Sforza doesn’t cite where she actually came up with the numbers she reported, but here is what I found on the Bureau of Labor Statistics website here. Nationally between 1st Qtr. 2002 and 1st Qtr. 2007 wages and salaries for all industry groups rose 14.99%. Taken separately, wages and salaries for state and local government workers rose 15.14%. That is a difference of 0.15%.

In examining the more narrow time period of 4th Qtr. 2007 to 4th Qtr. 2009 wages and salaries for all industry groups increased by 4.21% and for state and local government workers by 5.14%. This is a difference of only 0.93%.

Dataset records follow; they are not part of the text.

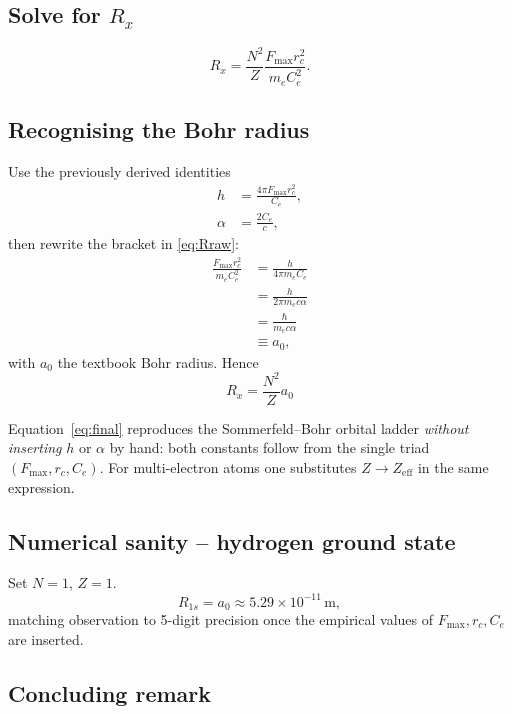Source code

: \documentclass[a4paper,12pt]{article}
\begin{document}
\subsection{Solve for $R_x$}

\begin{equation}
    R_x = \frac{N^{2}}{Z} \frac{F_{\max} r_c^{2}}{m_e C_e^{2}}.
\label{eq:Rraw}
\end{equation}

\subsection{Recognising the Bohr radius}

Use the previously derived identities
\begin{align}
    h &= \frac{4\pi F_{\max} r_c^{2}}{C_e}, \tag{A} \\
\alpha &= \frac{2C_e}{c},\tag{B}
\end{align}
then rewrite the bracket in \eqref{eq:Rraw}:
\begin{align*}
\frac{F_{\max}r_c^{2}}{m_eC_e^{2}}
    &= \frac{h}{4\pi m_e C_e} \\
    &= \frac{h}{2\pi m_e c \alpha} \\
    &= \frac{\hbar}{m_e c \alpha} \\
    &\equiv a_0,
\end{align*}
with $a_0$ the textbook Bohr radius.  Hence
\begin{equation}
    \boxed{R_x = \frac{N^{2}}{Z} a_0}
\label{eq:final}
\end{equation}

Equation~\eqref{eq:final} reproduces the Sommerfeld--Bohr orbital ladder \textit{without inserting} $h$ or $\alpha$ by hand: both constants follow from the single triad $(F_{\max}, r_c, C_e)$. For multi-electron atoms one substitutes $Z \rightarrow Z_{\text{eff}}$ in the same expression.

\subsection{Numerical sanity -- hydrogen ground state}

Set $N=1$, $Z=1$.
\[
    R_{1s} = a_0 \approx 5.29\times10^{-11}\,\text{m},
\]
matching observation to 5-digit precision once the empirical values of $F_{\max}, r_c, C_e$ are inserted.

\subsection{Concluding remark}
\end{document}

Teri only gave you a percentage increase in overall costs for state and local workers and offered no comparison to overall wage and salary increases. The simple fact is that wage and salary increases for state and local workers are in line with the comparable increases that all workers have received. It really is amazing what leaving out a little information does to distort ones perception of reality.

6 Comments

  1. “distort ones perception of reality”

    Maybe the title should have been different .

    Public pay rises despite recession

    (THE COST) Public pay rises despite recession.

    Would have been a more accurate title.

    Because it wasn’t comparing the falling pay and employment of the private sector to the still increasing pay and employment of the public sector.

    The article described a small increase in the number of public sector employment coupled with a large increase in costs for the same.

    • Large increase? For the sake of fairness let’s take the 3% rise in number of public sector employees off the top. That puts us at 23% over 5 years, all before the economy collapsed. That puts an average salary increase annually of 4.6%. That is in no way out of line with the economy and average pay increases across all sectors. The data used is misleading and offers no comparison to private sector.

    • Okay, but she is not providing anything to compare it to. A number pulled out of context paints a distorted picture. 26% seems like a big number except when you divide it by 5. Then the percentage isn’t so big.

  2. Chris – If you click on the “US Census Bureau” in my story, you’ll go to the exact site where I pulled the numbers from.

    And I suppose I should take it as being on the right track that the folks here say I’m a right-winger and the right-wingers think I’m a liberal….

    • Thanks for clarifying where your figures came from Teri. I do not disput their accuracy. I just object to throwing statistics around our of context. Whil it may be true to say that the top 100 contributors to the GOP are large corporarions or multi-billionairs and millionaires, to not then follow with the fact that the top 100 contributor to the Democrats fit the same economic profile. Is a bit misleading.

      It isn’t fair, or right to throw out figures about a single population for the purpose of promoting outrage against that one group. This is particularly true when by comparing like figrese, there is little disparity, if any at all.